The task – Take the data below and filter it for lines containing the word "PunditScopedResource"; show each line found.

Source texts of formatted documents –
----

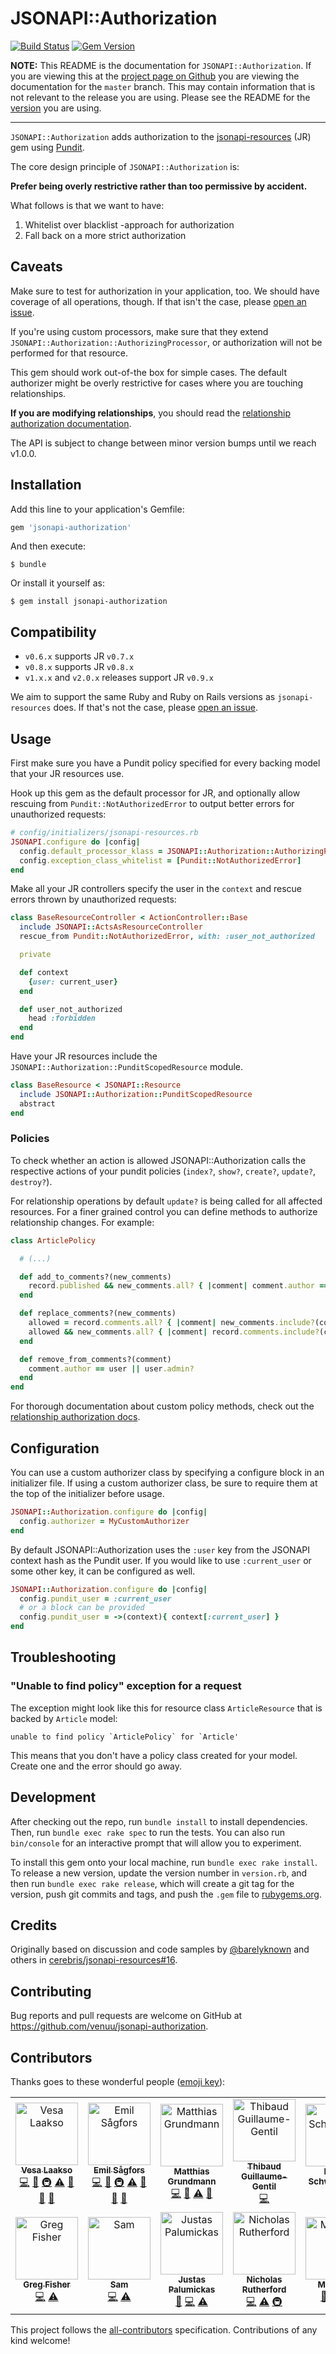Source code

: # JSONAPI::Authorization

[![Build Status](https://img.shields.io/travis/venuu/jsonapi-authorization/master.svg?style=flat&maxAge=3600)](https://travis-ci.org/venuu/jsonapi-authorization) [![Gem Version](https://img.shields.io/gem/v/jsonapi-authorization.svg?style=flat&maxAge=3600)](https://rubygems.org/gems/jsonapi-authorization)

**NOTE:** This README is the documentation for `JSONAPI::Authorization`. If you are viewing this at the
[project page on Github](https://github.com/venuu/jsonapi-authorization) you are viewing the documentation for the `master`
branch. This may contain information that is not relevant to the release you are using. Please see the README for the
[version](https://github.com/venuu/jsonapi-authorization/releases) you are using.

 ---

`JSONAPI::Authorization` adds authorization to the [jsonapi-resources][jr] (JR) gem using [Pundit][pundit].

  [jr]: https://github.com/cerebris/jsonapi-resources "A resource-focused Rails library for developing JSON API compliant servers."
  [pundit]: https://github.com/elabs/pundit "Minimal authorization through OO design and pure Ruby classes"

The core design principle of `JSONAPI::Authorization` is:

**Prefer being overly restrictive rather than too permissive by accident.**

What follows is that we want to have:

1. Whitelist over blacklist -approach for authorization
2. Fall back on a more strict authorization

## Caveats

Make sure to test for authorization in your application, too. We should have coverage of all operations, though. If that isn't the case, please [open an issue][issues].

If you're using custom processors, make sure that they extend `JSONAPI::Authorization::AuthorizingProcessor`, or authorization will not be performed for that resource.

This gem should work out-of-the box for simple cases. The default authorizer might be overly restrictive for cases where you are touching relationships.

**If you are modifying relationships**, you should read the [relationship authorization documentation](docs/relationship-authorization.md).

The API is subject to change between minor version bumps until we reach v1.0.0.

## Installation

Add this line to your application's Gemfile:

```ruby
gem 'jsonapi-authorization'
```

And then execute:

    $ bundle

Or install it yourself as:

    $ gem install jsonapi-authorization

## Compatibility

* `v0.6.x` supports JR `v0.7.x`
* `v0.8.x` supports JR `v0.8.x`
* `v1.x.x` and `v2.0.x` releases support JR `v0.9.x`

We aim to support the same Ruby and Ruby on Rails versions as `jsonapi-resources` does. If that's not the case, please [open an issue][issues].

## Usage

First make sure you have a Pundit policy specified for every backing model that your JR resources use.

Hook up this gem as the default processor for JR, and optionally allow rescuing from `Pundit::NotAuthorizedError` to output better errors for unauthorized requests:

```ruby
# config/initializers/jsonapi-resources.rb
JSONAPI.configure do |config|
  config.default_processor_klass = JSONAPI::Authorization::AuthorizingProcessor
  config.exception_class_whitelist = [Pundit::NotAuthorizedError]
end
```

Make all your JR controllers specify the user in the `context` and rescue errors thrown by unauthorized requests:

```ruby
class BaseResourceController < ActionController::Base
  include JSONAPI::ActsAsResourceController
  rescue_from Pundit::NotAuthorizedError, with: :user_not_authorized

  private

  def context
    {user: current_user}
  end

  def user_not_authorized
    head :forbidden
  end
end
```

Have your JR resources include the `JSONAPI::Authorization::PunditScopedResource` module.

```ruby
class BaseResource < JSONAPI::Resource
  include JSONAPI::Authorization::PunditScopedResource
  abstract
end
```

### Policies

To check whether an action is allowed JSONAPI::Authorization calls the respective actions of your pundit policies
(`index?`, `show?`, `create?`, `update?`, `destroy?`).

For relationship operations by default `update?` is being called for all affected resources.
For a finer grained control you can define methods to authorize relationship changes. For example:

```ruby
class ArticlePolicy

  # (...)

  def add_to_comments?(new_comments)
    record.published && new_comments.all? { |comment| comment.author == user }
  end

  def replace_comments?(new_comments)
    allowed = record.comments.all? { |comment| new_comments.include?(comment) || add_to_comments?([comment])}
    allowed && new_comments.all? { |comment| record.comments.include?(comment) || remove_from_comments?(comment) }
  end

  def remove_from_comments?(comment)
    comment.author == user || user.admin?
  end
end
```

For thorough documentation about custom policy methods, check out the [relationship authorization docs](docs/relationship-authorization.md).

## Configuration

You can use a custom authorizer class by specifying a configure block in an initializer file. If using a custom authorizer class, be sure to require them at the top of the initializer before usage.

```ruby
JSONAPI::Authorization.configure do |config|
  config.authorizer = MyCustomAuthorizer
end
```

By default JSONAPI::Authorization uses the `:user` key from the JSONAPI context hash as the Pundit user. If you would like to use `:current_user` or some other key, it can be configured as well.

```ruby
JSONAPI::Authorization.configure do |config|
  config.pundit_user = :current_user
  # or a block can be provided
  config.pundit_user = ->(context){ context[:current_user] }
end
```

## Troubleshooting

### "Unable to find policy" exception for a request

The exception might look like this for resource class `ArticleResource` that is backed by `Article` model:

```
unable to find policy `ArticlePolicy` for `Article'
```

This means that you don't have a policy class created for your model. Create one and the error should go away.

## Development

After checking out the repo, run `bundle install` to install dependencies. Then, run `bundle exec rake spec` to run the tests. You can also run `bin/console` for an interactive prompt that will allow you to experiment.

To install this gem onto your local machine, run `bundle exec rake install`. To release a new version, update the version number in `version.rb`, and then run `bundle exec rake release`, which will create a git tag for the version, push git commits and tags, and push the `.gem` file to [rubygems.org](https://rubygems.org).

## Credits

Originally based on discussion and code samples by [@barelyknown](https://github.com/barelyknown) and others in [cerebris/jsonapi-resources#16](https://github.com/cerebris/jsonapi-resources/issues/16).

## Contributing

Bug reports and pull requests are welcome on GitHub at https://github.com/venuu/jsonapi-authorization.

  [issues]: https://github.com/venuu/jsonapi-authorization/issues

## Contributors

Thanks goes to these wonderful people ([emoji key](https://github.com/kentcdodds/all-contributors#emoji-key)):

<!-- ALL-CONTRIBUTORS-LIST:START - Do not remove or modify this section -->
<!-- prettier-ignore -->
<table><tr><td align="center"><a href="http://vesalaakso.com"><img src="https://avatars.githubusercontent.com/u/482561?v=3" width="100px;" alt="Vesa Laakso"/><br /><sub><b>Vesa Laakso</b></sub></a><br /><a href="https://github.com/Venuu/jsonapi-authorization/commits?author=valscion" title="Code">💻</a> <a href="https://github.com/Venuu/jsonapi-authorization/commits?author=valscion" title="Documentation">📖</a> <a href="#infra-valscion" title="Infrastructure (Hosting, Build-Tools, etc)">🚇</a> <a href="https://github.com/Venuu/jsonapi-authorization/commits?author=valscion" title="Tests">⚠️</a> <a href="https://github.com/Venuu/jsonapi-authorization/issues?q=author%3Avalscion" title="Bug reports">🐛</a> <a href="#question-valscion" title="Answering Questions">💬</a> <a href="#review-valscion" title="Reviewed Pull Requests">👀</a></td><td align="center"><a href="https://github.com/lime"><img src="https://avatars.githubusercontent.com/u/562204?v=3" width="100px;" alt="Emil Sågfors"/><br /><sub><b>Emil Sågfors</b></sub></a><br /><a href="https://github.com/Venuu/jsonapi-authorization/commits?author=lime" title="Code">💻</a> <a href="https://github.com/Venuu/jsonapi-authorization/commits?author=lime" title="Documentation">📖</a> <a href="#infra-lime" title="Infrastructure (Hosting, Build-Tools, etc)">🚇</a> <a href="https://github.com/Venuu/jsonapi-authorization/commits?author=lime" title="Tests">⚠️</a> <a href="https://github.com/Venuu/jsonapi-authorization/issues?q=author%3Alime" title="Bug reports">🐛</a> <a href="#question-lime" title="Answering Questions">💬</a> <a href="#review-lime" title="Reviewed Pull Requests">👀</a></td><td align="center"><a href="https://github.com/matthias-g"><img src="https://avatars.githubusercontent.com/u/1591161?v=3" width="100px;" alt="Matthias Grundmann"/><br /><sub><b>Matthias Grundmann</b></sub></a><br /><a href="https://github.com/Venuu/jsonapi-authorization/commits?author=matthias-g" title="Code">💻</a> <a href="https://github.com/Venuu/jsonapi-authorization/commits?author=matthias-g" title="Documentation">📖</a> <a href="https://github.com/Venuu/jsonapi-authorization/commits?author=matthias-g" title="Tests">⚠️</a> <a href="#question-matthias-g" title="Answering Questions">💬</a></td><td align="center"><a href="http://thibaud.gg"><img src="https://avatars.githubusercontent.com/u/1322?v=3" width="100px;" alt="Thibaud Guillaume-Gentil"/><br /><sub><b>Thibaud Guillaume-Gentil</b></sub></a><br /><a href="https://github.com/Venuu/jsonapi-authorization/commits?author=thibaudgg" title="Code">💻</a></td><td align="center"><a href="http://netsteward.net"><img src="https://avatars.githubusercontent.com/u/71660?v=3" width="100px;" alt="Daniel Schweighöfer"/><br /><sub><b>Daniel Schweighöfer</b></sub></a><br /><a href="https://github.com/Venuu/jsonapi-authorization/commits?author=acid" title="Code">💻</a></td><td align="center"><a href="https://github.com/bsofiato"><img src="https://avatars.githubusercontent.com/u/5076967?v=3" width="100px;" alt="Bruno Sofiato"/><br /><sub><b>Bruno Sofiato</b></sub></a><br /><a href="https://github.com/Venuu/jsonapi-authorization/commits?author=bsofiato" title="Code">💻</a></td><td align="center"><a href="https://github.com/arcreative"><img src="https://avatars.githubusercontent.com/u/1896026?v=3" width="100px;" alt="Adam Robertson"/><br /><sub><b>Adam Robertson</b></sub></a><br /><a href="https://github.com/Venuu/jsonapi-authorization/commits?author=arcreative" title="Documentation">📖</a></td></tr><tr><td align="center"><a href="https://github.com/gnfisher"><img src="https://avatars3.githubusercontent.com/u/4742306?v=3" width="100px;" alt="Greg Fisher"/><br /><sub><b>Greg Fisher</b></sub></a><br /><a href="https://github.com/Venuu/jsonapi-authorization/commits?author=gnfisher" title="Code">💻</a> <a href="https://github.com/Venuu/jsonapi-authorization/commits?author=gnfisher" title="Tests">⚠️</a></td><td align="center"><a href="http://samlh.com"><img src="https://avatars3.githubusercontent.com/u/370182?v=3" width="100px;" alt="Sam"/><br /><sub><b>Sam</b></sub></a><br /><a href="https://github.com/Venuu/jsonapi-authorization/commits?author=handlers" title="Code">💻</a> <a href="https://github.com/Venuu/jsonapi-authorization/commits?author=handlers" title="Tests">⚠️</a></td><td align="center"><a href="https://jpalumickas.com"><img src="https://avatars0.githubusercontent.com/u/2738630?v=3" width="100px;" alt="Justas Palumickas"/><br /><sub><b>Justas Palumickas</b></sub></a><br /><a href="https://github.com/Venuu/jsonapi-authorization/issues?q=author%3Ajpalumickas" title="Bug reports">🐛</a> <a href="https://github.com/Venuu/jsonapi-authorization/commits?author=jpalumickas" title="Code">💻</a> <a href="https://github.com/Venuu/jsonapi-authorization/commits?author=jpalumickas" title="Tests">⚠️</a></td><td align="center"><a href="http://www.google.co.uk/profiles/nick.rutherford"><img src="https://avatars1.githubusercontent.com/u/26158?v=4" width="100px;" alt="Nicholas Rutherford"/><br /><sub><b>Nicholas Rutherford</b></sub></a><br /><a href="https://github.com/Venuu/jsonapi-authorization/commits?author=nruth" title="Code">💻</a> <a href="https://github.com/Venuu/jsonapi-authorization/commits?author=nruth" title="Tests">⚠️</a> <a href="#infra-nruth" title="Infrastructure (Hosting, Build-Tools, etc)">🚇</a></td><td align="center"><a href="https://github.com/Matthijsy"><img src="https://avatars2.githubusercontent.com/u/5302372?v=4" width="100px;" alt="Matthijsy"/><br /><sub><b>Matthijsy</b></sub></a><br /><a href="https://github.com/Venuu/jsonapi-authorization/issues?q=author%3AMatthijsy" title="Bug reports">🐛</a> <a href="https://github.com/Venuu/jsonapi-authorization/commits?author=Matthijsy" title="Tests">⚠️</a> <a href="https://github.com/Venuu/jsonapi-authorization/commits?author=Matthijsy" title="Code">💻</a></td><td align="center"><a href="https://github.com/brianswko"><img src="https://avatars0.githubusercontent.com/u/3952486?v=4" width="100px;" alt="brianswko"/><br /><sub><b>brianswko</b></sub></a><br /><a href="https://github.com/Venuu/jsonapi-authorization/commits?author=brianswko" title="Documentation">📖</a> <a href="https://github.com/Venuu/jsonapi-authorization/issues?q=author%3Abrianswko" title="Bug reports">🐛</a> <a href="https://github.com/Venuu/jsonapi-authorization/commits?author=brianswko" title="Tests">⚠️</a> <a href="https://github.com/Venuu/jsonapi-authorization/commits?author=brianswko" title="Code">💻</a></td></tr></table>

<!-- ALL-CONTRIBUTORS-LIST:END -->

This project follows the [all-contributors](https://github.com/kentcdodds/all-contributors) specification. Contributions of any kind welcome!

----

Answer section –
Have your JR resources include the `JSONAPI::Authorization::PunditScopedResource` module.
  include JSONAPI::Authorization::PunditScopedResource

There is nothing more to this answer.